Moonlighting On FMLA Leave
February 19, 2018
The Family and Medical Leave Act (FMLA) does not prohibit outside employment by an employee on FMLA leave, unless the employer has a uniformly-applied policy governing outside employment while on periods of leave.
Even if an employer has a policy prohibiting outside work, however, it still would not have grounds to request that the employee return to work from FMLA leave; instead, it would have grounds to discipline the employee for violating the prohibition on outside employment, just as it would any other employee who was non-FMLA leave. Employees on FMLA leave are to be treated consistently with other employees on other forms of paid or unpaid leave.

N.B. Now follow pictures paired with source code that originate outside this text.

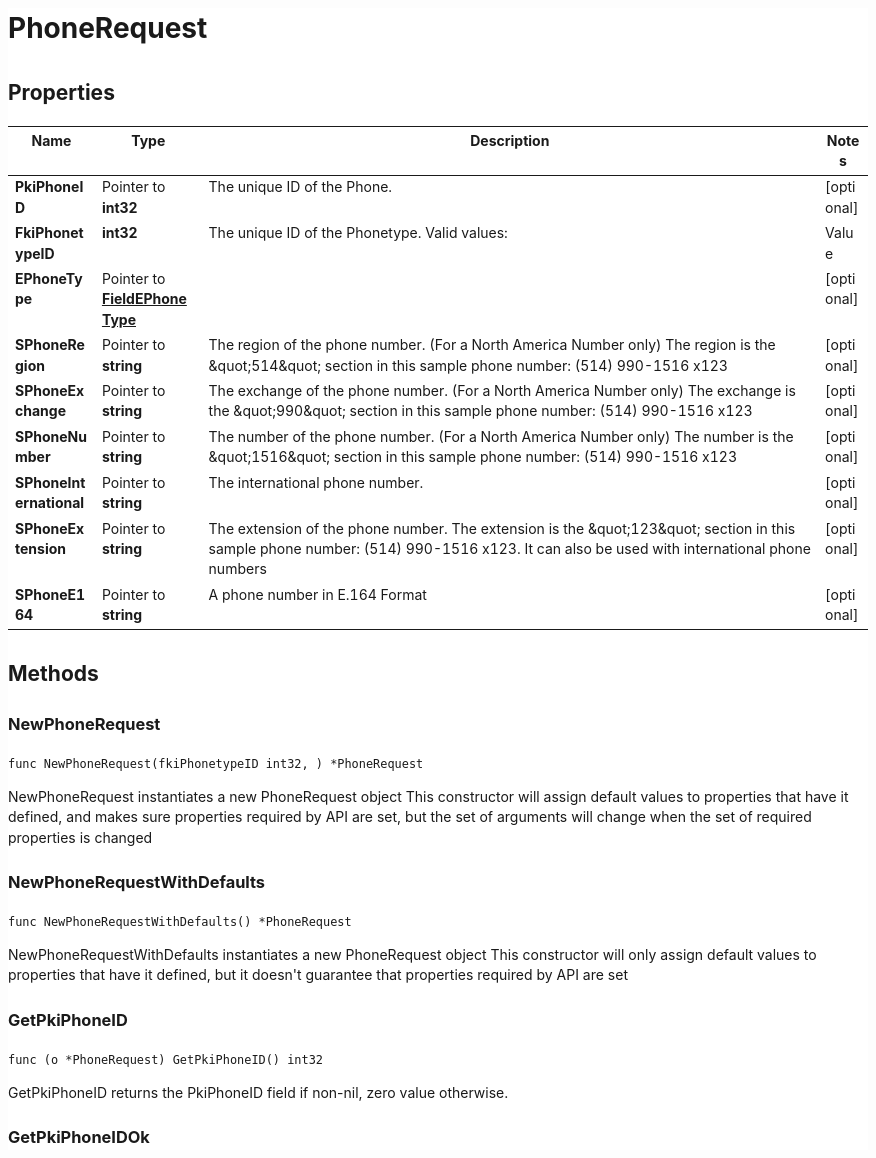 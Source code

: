 # PhoneRequest

## Properties

Name | Type | Description | Notes
------------ | ------------- | ------------- | -------------
**PkiPhoneID** | Pointer to **int32** | The unique ID of the Phone. | [optional] 
**FkiPhonetypeID** | **int32** | The unique ID of the Phonetype.  Valid values:  |Value|Description| |-|-| |1|Office| |2|Home| |3|Mobile| |4|Fax| |5|Pager| |6|Toll Free| | 
**EPhoneType** | Pointer to [**FieldEPhoneType**](FieldEPhoneType.md) |  | [optional] 
**SPhoneRegion** | Pointer to **string** | The region of the phone number. (For a North America Number only)  The region is the \&quot;514\&quot; section in this sample phone number: (514) 990-1516 x123 | [optional] 
**SPhoneExchange** | Pointer to **string** | The exchange of the phone number. (For a North America Number only)  The exchange is the \&quot;990\&quot; section in this sample phone number: (514) 990-1516 x123 | [optional] 
**SPhoneNumber** | Pointer to **string** | The number of the phone number. (For a North America Number only)  The number is the \&quot;1516\&quot; section in this sample phone number: (514) 990-1516 x123 | [optional] 
**SPhoneInternational** | Pointer to **string** | The international phone number. | [optional] 
**SPhoneExtension** | Pointer to **string** | The extension of the phone number.  The extension is the \&quot;123\&quot; section in this sample phone number: (514) 990-1516 x123.  It can also be used with international phone numbers | [optional] 
**SPhoneE164** | Pointer to **string** | A phone number in E.164 Format | [optional] 

## Methods

### NewPhoneRequest

`func NewPhoneRequest(fkiPhonetypeID int32, ) *PhoneRequest`

NewPhoneRequest instantiates a new PhoneRequest object
This constructor will assign default values to properties that have it defined,
and makes sure properties required by API are set, but the set of arguments
will change when the set of required properties is changed

### NewPhoneRequestWithDefaults

`func NewPhoneRequestWithDefaults() *PhoneRequest`

NewPhoneRequestWithDefaults instantiates a new PhoneRequest object
This constructor will only assign default values to properties that have it defined,
but it doesn't guarantee that properties required by API are set

### GetPkiPhoneID

`func (o *PhoneRequest) GetPkiPhoneID() int32`

GetPkiPhoneID returns the PkiPhoneID field if non-nil, zero value otherwise.

### GetPkiPhoneIDOk
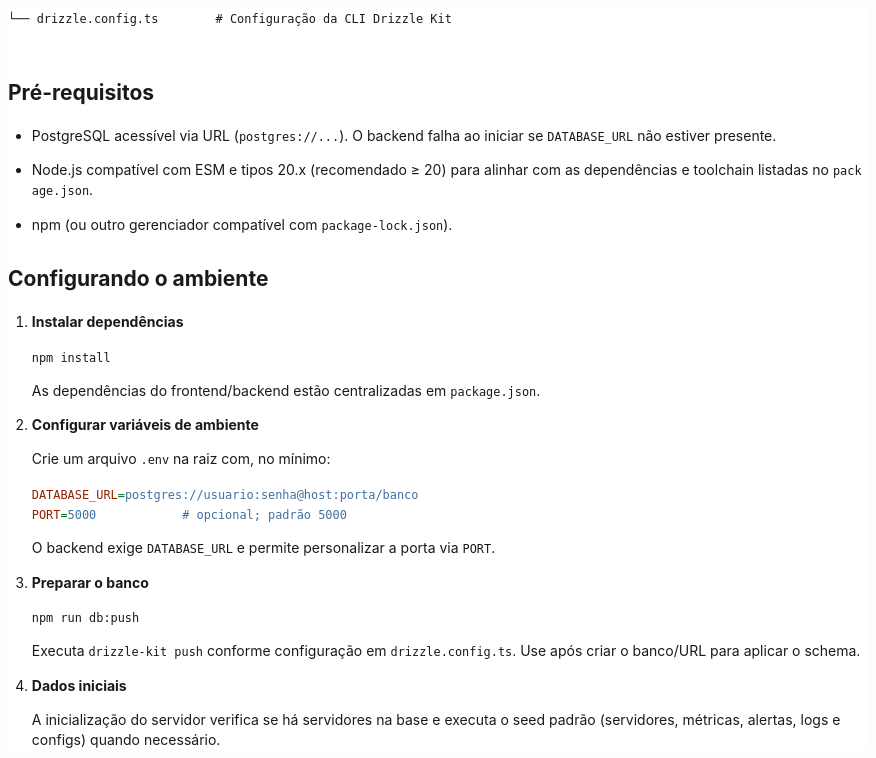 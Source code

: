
 ```
└── drizzle.config.ts        # Configuração da CLI Drizzle Kit


```

## Pré-requisitos

- PostgreSQL acessível via URL (`postgres://...`). O backend falha ao iniciar se `DATABASE_URL` não estiver presente.


- Node.js compatível com ESM e tipos 20.x (recomendado ≥ 20) para alinhar com as dependências e toolchain listadas no `package.json`.



- npm (ou outro gerenciador compatível com `package-lock.json`).



## Configurando o ambiente

1. **Instalar dependências**

   ```bash
   npm install
   ```
   As dependências do frontend/backend estão centralizadas em `package.json`.



2. **Configurar variáveis de ambiente**

   Crie um arquivo `.env` na raiz com, no mínimo:

   ```ini
   DATABASE_URL=postgres://usuario:senha@host:porta/banco
   PORT=5000            # opcional; padrão 5000
   ```

   O backend exige `DATABASE_URL` e permite personalizar a porta via `PORT`.




3. **Preparar o banco**

   ```bash
   npm run db:push
   ```
   Executa `drizzle-kit push` conforme configuração em `drizzle.config.ts`. Use após criar o banco/URL para aplicar o schema.




4. **Dados iniciais**

   A inicialização do servidor verifica se há servidores na base e executa o seed padrão (servidores, métricas, alertas, logs e configs) quando necessário.


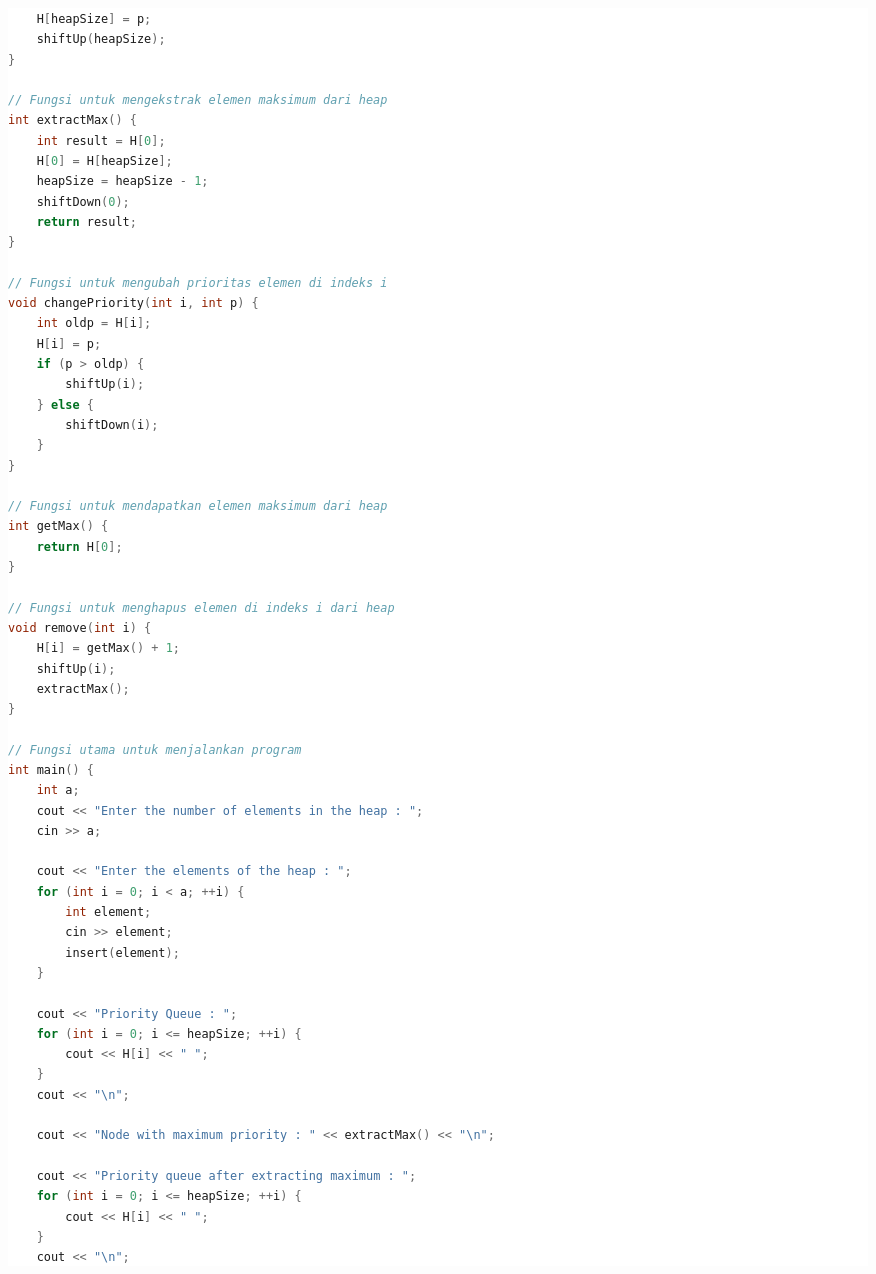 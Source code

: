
 ```C++
    H[heapSize] = p;
    shiftUp(heapSize);
}

// Fungsi untuk mengekstrak elemen maksimum dari heap
int extractMax() {
    int result = H[0];
    H[0] = H[heapSize];
    heapSize = heapSize - 1;
    shiftDown(0);
    return result;
}

// Fungsi untuk mengubah prioritas elemen di indeks i
void changePriority(int i, int p) {
    int oldp = H[i];
    H[i] = p;
    if (p > oldp) {
        shiftUp(i);
    } else {
        shiftDown(i);
    }
}

// Fungsi untuk mendapatkan elemen maksimum dari heap
int getMax() {
    return H[0];
}

// Fungsi untuk menghapus elemen di indeks i dari heap
void remove(int i) {
    H[i] = getMax() + 1;
    shiftUp(i);
    extractMax();
}

// Fungsi utama untuk menjalankan program
int main() {
    int a;
    cout << "Enter the number of elements in the heap : ";
    cin >> a;

    cout << "Enter the elements of the heap : ";
    for (int i = 0; i < a; ++i) {
        int element;
        cin >> element;
        insert(element);
    }

    cout << "Priority Queue : ";
    for (int i = 0; i <= heapSize; ++i) {
        cout << H[i] << " ";
    }
    cout << "\n";

    cout << "Node with maximum priority : " << extractMax() << "\n";

    cout << "Priority queue after extracting maximum : ";
    for (int i = 0; i <= heapSize; ++i) {
        cout << H[i] << " ";
    }
    cout << "\n";

```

An employer may be concerned, however, that the employee is fraudulently claiming FMLA leave. An employer that does not have a policy against outside employment while on leave may not deny an employee benefits under the FMLA unless the employee fraudulently obtained the FMLA leave. Thus, if employers have an honest, good-faith belief that an employee is abusing FMLA leave, they have the right to investigate that belief and take appropriate disciplinary action if the employee is, in fact, abusing the leave.
In Texas, a federal court granted judgment for an employer after it fired an employee who was on FMLA leave, supposedly for her own serious health condition, but was spotted attending a Beyoncé concert. It is important to note that, even with such egregious evidence, the employer did not immediately fire the employee. Instead, the employer asked the employee to contact the Human Resources Director to explain how she could attend a Beyoncé concert while on FMLA leave. When the employee failed to respond, the employer discharged her for not only attending the concert while on leave, but also for refusing to communicate with the employer when requested. The court noted that the employer suspected the employee was committing fraud by claiming a benefit to which she was not entitled; the employer attempted to investigate, but the employee refused to cooperate. Keep in mind that it is possible that an employee may be able to work at a different job (or attend a Beyoncé concert) even if she has a condition that prevents her from working for her employer.